**WORK INSTRUCTION:** A word-for-word retyping of the listing below is required, with the pictures dropped.

**GIVEN INFORMATION:**
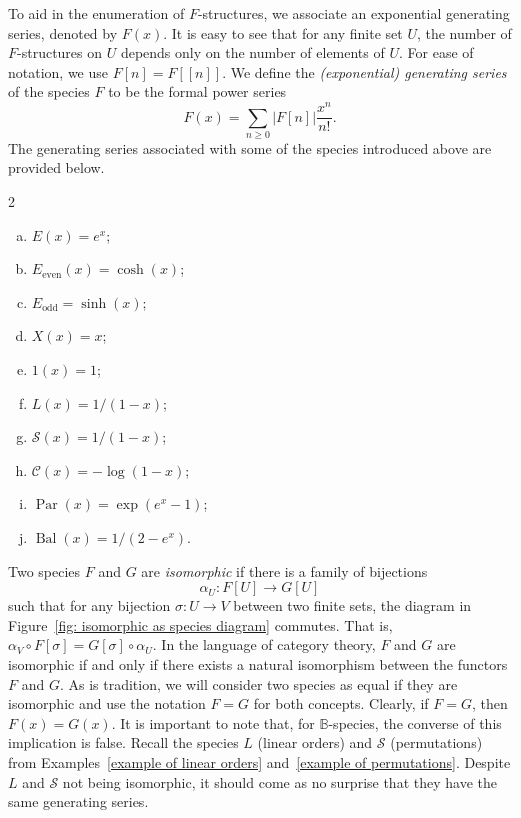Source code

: \documentclass[a4paper, 11pt]{article}
\DeclareMathOperator{\Bal}{Bal}
\DeclareMathOperator{\Par}{Par}
\newcommand{\BB}{\mathbb{B}}
\newcommand{\Cyc}{\mathcal{C}}
\newcommand{\Sym}{\mathcal{S}}
\newcommand{\Even}[1]{#1_{\mathrm{even}}}
\newcommand{\Odd}[1]{#1_{\mathrm{odd}}}
\theoremstyle{definition}
\begin{document}
To aid in the enumeration of $F$-structures, we associate an exponential
generating series, denoted by $F(x)$. It is easy to see that for any finite set $U$, the
number of $F$-structures on $U$ depends only on the number of elements
of $U$. For ease of notation, we use $F[n] = F[[n]]$.
We define the \emph{(exponential) generating series} of the species $F$ to be the formal power series
\[
   F(x) = \sum_{n \geq 0} |F[n]| \frac{x^n}{n!}.
\]
The generating series associated with some of the species
introduced above are provided below.
\begin{multicols}{2}
\begin{enumerate}[(a)]
  \item\label{E egf} $E(x)= e^x$;
  \item $\Even{E}(x)= \cosh(x)$;
  \item $\Odd{E} = \sinh(x)$;
  \item $X(x) = x$;
  \item $1(x) = 1$;
  \item\label{L egf} $L(x)=1/(1-x)$;
  \item $\Sym(x) = 1/(1-x)$;
  \item $\Cyc(x) = -\log(1-x)$;
  \item $\Par(x) = \exp(e^x -1)$;
  \item $\Bal(x)=1/(2-e^x)$.
  \end{enumerate}
\end{multicols}

Two species $F$ and $G$ are \emph{isomorphic} if there
is a family of bijections
\[
  \alpha_U: F[U] \to G[U]
\]
such that for
any bijection $\sigma: U \to V$ between two finite sets, the diagram in
Figure~\ref{fig: isomorphic as species diagram} commutes. That is,
$\alpha_V \circ F[\sigma] = G[\sigma]\circ \alpha_U$. In the language of
category theory, $F$ and $G$ are isomorphic if and only if there exists a natural
isomorphism between the functors $F$ and $G$. As is tradition, we will
consider two species as equal if they are isomorphic and use the notation
$F=G$ for both concepts.
Clearly, if $F=G$, then $F(x)=G(x)$. It is important to note that, for $\BB$-species,
the converse of this implication is
false. Recall the species $L$ (linear orders) and $\Sym$ (permutations) from
Examples~\ref{example of linear orders} and~\ref{example of permutations}.
Despite $L$ and $\Sym$ not being isomorphic, it should come as no
surprise that they have the same generating series.
\end{document}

**EXERCISE RESPONSE:**
Source code

: \documentclass[a4paper, 11pt]{article}
\DeclareMathOperator{\Bal}{Bal}
\DeclareMathOperator{\Par}{Par}
\newcommand{\BB}{\mathbb{B}}
\newcommand{\Cyc}{\mathcal{C}}
\newcommand{\Sym}{\mathcal{S}}
\newcommand{\Even}[1]{#1_{\mathrm{even}}}
\newcommand{\Odd}[1]{#1_{\mathrm{odd}}}
\theoremstyle{definition}
\begin{document}
To aid in the enumeration of $F$-structures, we associate an exponential
generating series, denoted by $F(x)$. It is easy to see that for any finite set $U$, the
number of $F$-structures on $U$ depends only on the number of elements
of $U$. For ease of notation, we use $F[n] = F[[n]]$.
We define the \emph{(exponential) generating series} of the species $F$ to be the formal power series
\[
   F(x) = \sum_{n \geq 0} |F[n]| \frac{x^n}{n!}.
\]
The generating series associated with some of the species
introduced above are provided below.
\begin{multicols}{2}
\begin{enumerate}[(a)]
  \item\label{E egf} $E(x)= e^x$;
  \item $\Even{E}(x)= \cosh(x)$;
  \item $\Odd{E} = \sinh(x)$;
  \item $X(x) = x$;
  \item $1(x) = 1$;
  \item\label{L egf} $L(x)=1/(1-x)$;
  \item $\Sym(x) = 1/(1-x)$;
  \item $\Cyc(x) = -\log(1-x)$;
  \item $\Par(x) = \exp(e^x -1)$;
  \item $\Bal(x)=1/(2-e^x)$.
  \end{enumerate}
\end{multicols}

Two species $F$ and $G$ are \emph{isomorphic} if there
is a family of bijections
\[
  \alpha_U: F[U] \to G[U]
\]
such that for
any bijection $\sigma: U \to V$ between two finite sets, the diagram in
Figure~\ref{fig: isomorphic as species diagram} commutes. That is,
$\alpha_V \circ F[\sigma] = G[\sigma]\circ \alpha_U$. In the language of
category theory, $F$ and $G$ are isomorphic if and only if there exists a natural
isomorphism between the functors $F$ and $G$. As is tradition, we will
consider two species as equal if they are isomorphic and use the notation
$F=G$ for both concepts.
Clearly, if $F=G$, then $F(x)=G(x)$. It is important to note that, for $\BB$-species,
the converse of this implication is
false. Recall the species $L$ (linear orders) and $\Sym$ (permutations) from
Examples~\ref{example of linear orders} and~\ref{example of permutations}.
Despite $L$ and $\Sym$ not being isomorphic, it should come as no
surprise that they have the same generating series.
\end{document}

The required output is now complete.